The required answer is a copy of each line in the entries below that includes "rules".

(Saved entries)
-*-*-

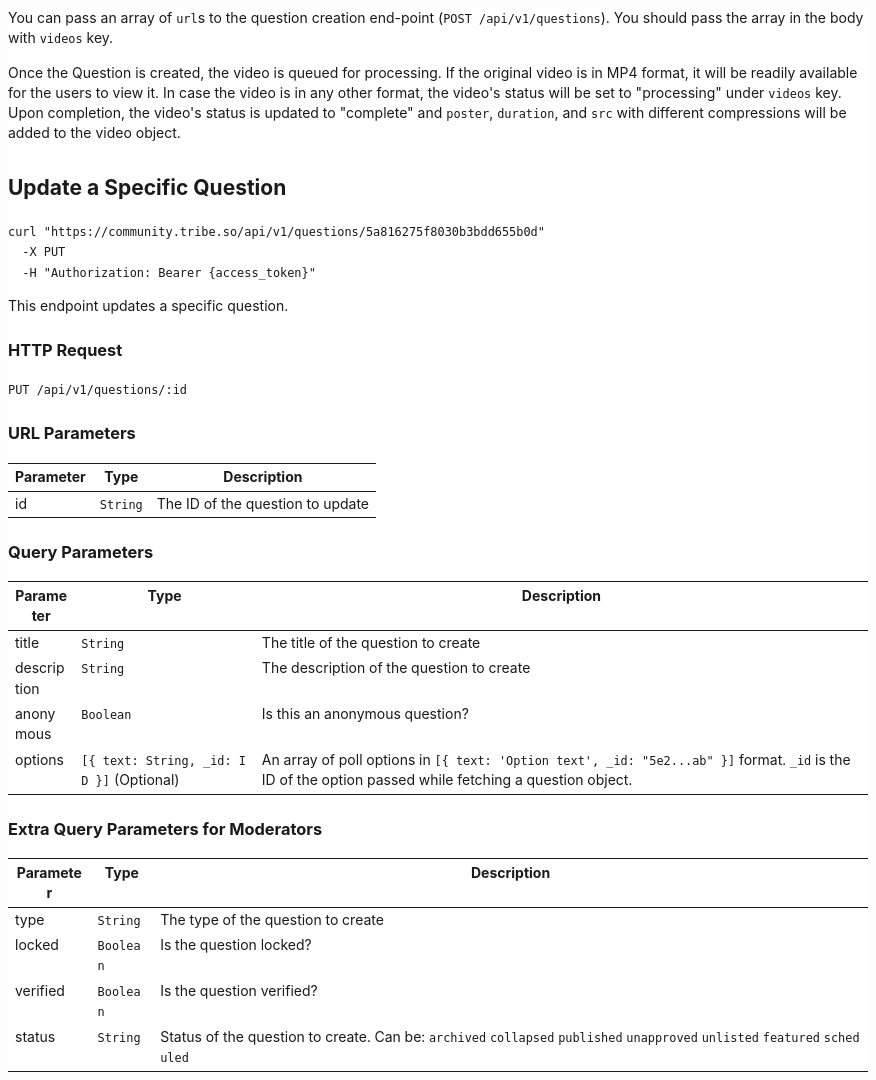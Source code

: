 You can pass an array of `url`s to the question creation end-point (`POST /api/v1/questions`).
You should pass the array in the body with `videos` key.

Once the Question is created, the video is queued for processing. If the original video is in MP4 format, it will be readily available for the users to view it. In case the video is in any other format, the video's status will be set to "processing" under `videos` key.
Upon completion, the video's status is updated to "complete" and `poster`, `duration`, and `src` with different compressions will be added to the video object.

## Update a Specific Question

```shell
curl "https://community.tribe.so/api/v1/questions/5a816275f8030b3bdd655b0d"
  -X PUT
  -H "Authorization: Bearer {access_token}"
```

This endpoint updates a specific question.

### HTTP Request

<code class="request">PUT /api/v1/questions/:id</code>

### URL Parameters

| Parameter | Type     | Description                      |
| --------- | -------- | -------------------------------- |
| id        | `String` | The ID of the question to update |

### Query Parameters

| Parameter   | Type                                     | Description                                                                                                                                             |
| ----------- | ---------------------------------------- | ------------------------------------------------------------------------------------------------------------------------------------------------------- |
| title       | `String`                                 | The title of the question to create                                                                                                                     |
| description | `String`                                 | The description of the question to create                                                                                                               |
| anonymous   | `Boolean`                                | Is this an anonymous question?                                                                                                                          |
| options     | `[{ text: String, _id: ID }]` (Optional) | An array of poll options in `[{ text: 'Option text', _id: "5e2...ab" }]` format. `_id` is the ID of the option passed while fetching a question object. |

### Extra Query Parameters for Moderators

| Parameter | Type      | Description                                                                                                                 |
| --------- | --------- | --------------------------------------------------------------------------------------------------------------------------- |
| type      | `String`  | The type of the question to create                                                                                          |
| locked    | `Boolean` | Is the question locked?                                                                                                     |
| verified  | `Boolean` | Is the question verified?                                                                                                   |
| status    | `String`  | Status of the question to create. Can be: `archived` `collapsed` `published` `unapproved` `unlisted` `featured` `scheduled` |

-*-*-

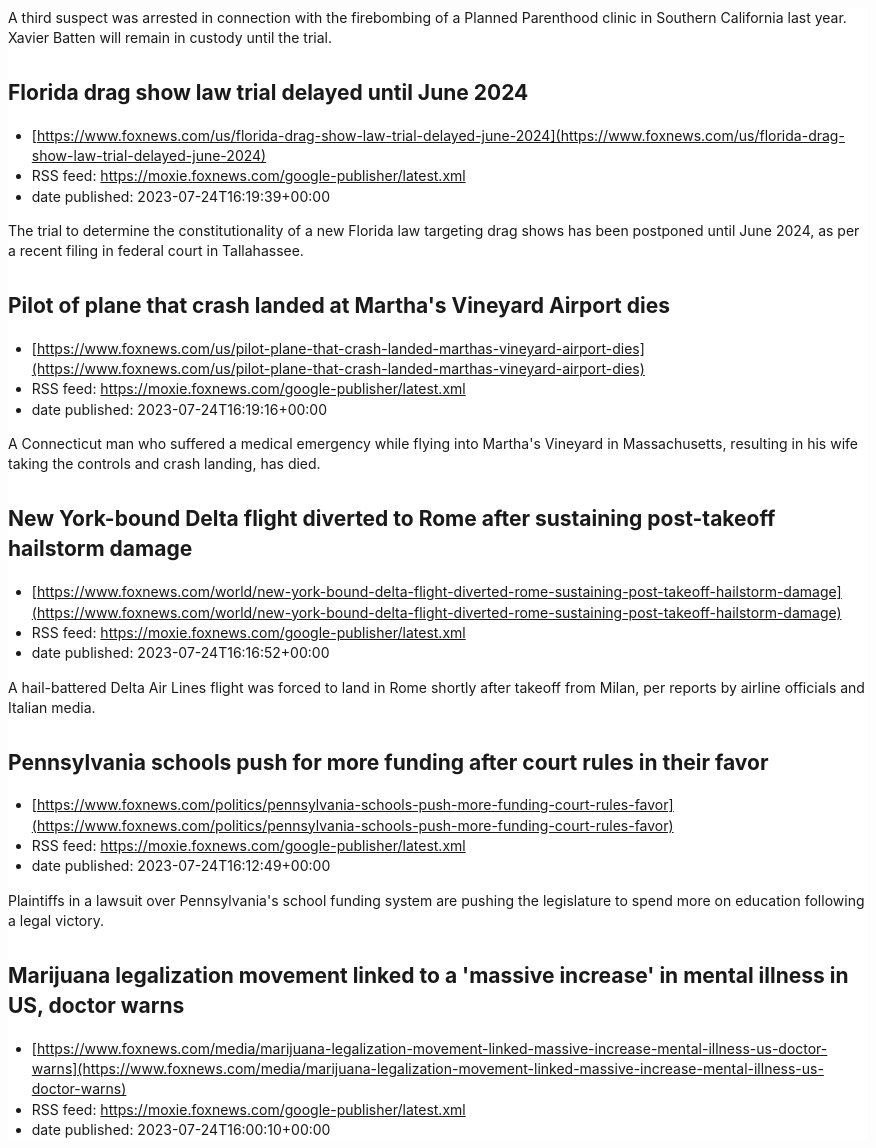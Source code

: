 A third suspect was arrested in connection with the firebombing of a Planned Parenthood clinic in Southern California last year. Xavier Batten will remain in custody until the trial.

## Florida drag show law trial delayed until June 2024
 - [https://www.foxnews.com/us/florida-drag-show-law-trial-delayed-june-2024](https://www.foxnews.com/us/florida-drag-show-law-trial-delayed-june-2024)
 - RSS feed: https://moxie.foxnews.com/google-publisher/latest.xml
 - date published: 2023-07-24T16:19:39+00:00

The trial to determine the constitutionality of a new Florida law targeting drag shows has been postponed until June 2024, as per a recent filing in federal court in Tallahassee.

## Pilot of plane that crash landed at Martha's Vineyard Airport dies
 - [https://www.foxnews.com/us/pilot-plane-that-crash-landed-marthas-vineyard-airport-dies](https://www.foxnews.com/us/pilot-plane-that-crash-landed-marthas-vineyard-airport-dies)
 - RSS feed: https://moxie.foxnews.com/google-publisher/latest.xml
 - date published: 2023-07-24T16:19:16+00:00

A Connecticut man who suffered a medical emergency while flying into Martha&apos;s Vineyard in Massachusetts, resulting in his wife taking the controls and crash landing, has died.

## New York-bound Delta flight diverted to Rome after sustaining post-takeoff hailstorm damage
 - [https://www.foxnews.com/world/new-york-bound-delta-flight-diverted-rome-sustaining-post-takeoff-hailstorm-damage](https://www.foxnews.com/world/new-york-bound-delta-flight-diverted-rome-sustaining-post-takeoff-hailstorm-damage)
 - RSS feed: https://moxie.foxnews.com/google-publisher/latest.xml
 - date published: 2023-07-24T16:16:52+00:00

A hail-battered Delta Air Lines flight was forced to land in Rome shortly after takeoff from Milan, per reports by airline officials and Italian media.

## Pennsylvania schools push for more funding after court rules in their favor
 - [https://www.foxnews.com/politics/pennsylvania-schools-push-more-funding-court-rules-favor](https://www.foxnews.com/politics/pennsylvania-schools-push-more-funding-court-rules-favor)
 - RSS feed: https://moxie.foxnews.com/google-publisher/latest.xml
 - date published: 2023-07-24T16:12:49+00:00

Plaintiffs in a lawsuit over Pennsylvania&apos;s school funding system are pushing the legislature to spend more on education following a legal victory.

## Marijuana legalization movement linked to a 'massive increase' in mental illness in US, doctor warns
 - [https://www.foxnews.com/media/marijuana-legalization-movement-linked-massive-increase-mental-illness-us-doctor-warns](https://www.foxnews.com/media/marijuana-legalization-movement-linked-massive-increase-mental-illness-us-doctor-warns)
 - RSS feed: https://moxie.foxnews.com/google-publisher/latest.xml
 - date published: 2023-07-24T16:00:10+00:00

-*-*-

* _Your solution_
## Pennsylvania schools push for more funding after court rules in their favor
 - [https://www.foxnews.com/politics/pennsylvania-schools-push-more-funding-court-rules-favor](https://www.foxnews.com/politics/pennsylvania-schools-push-more-funding-court-rules-favor)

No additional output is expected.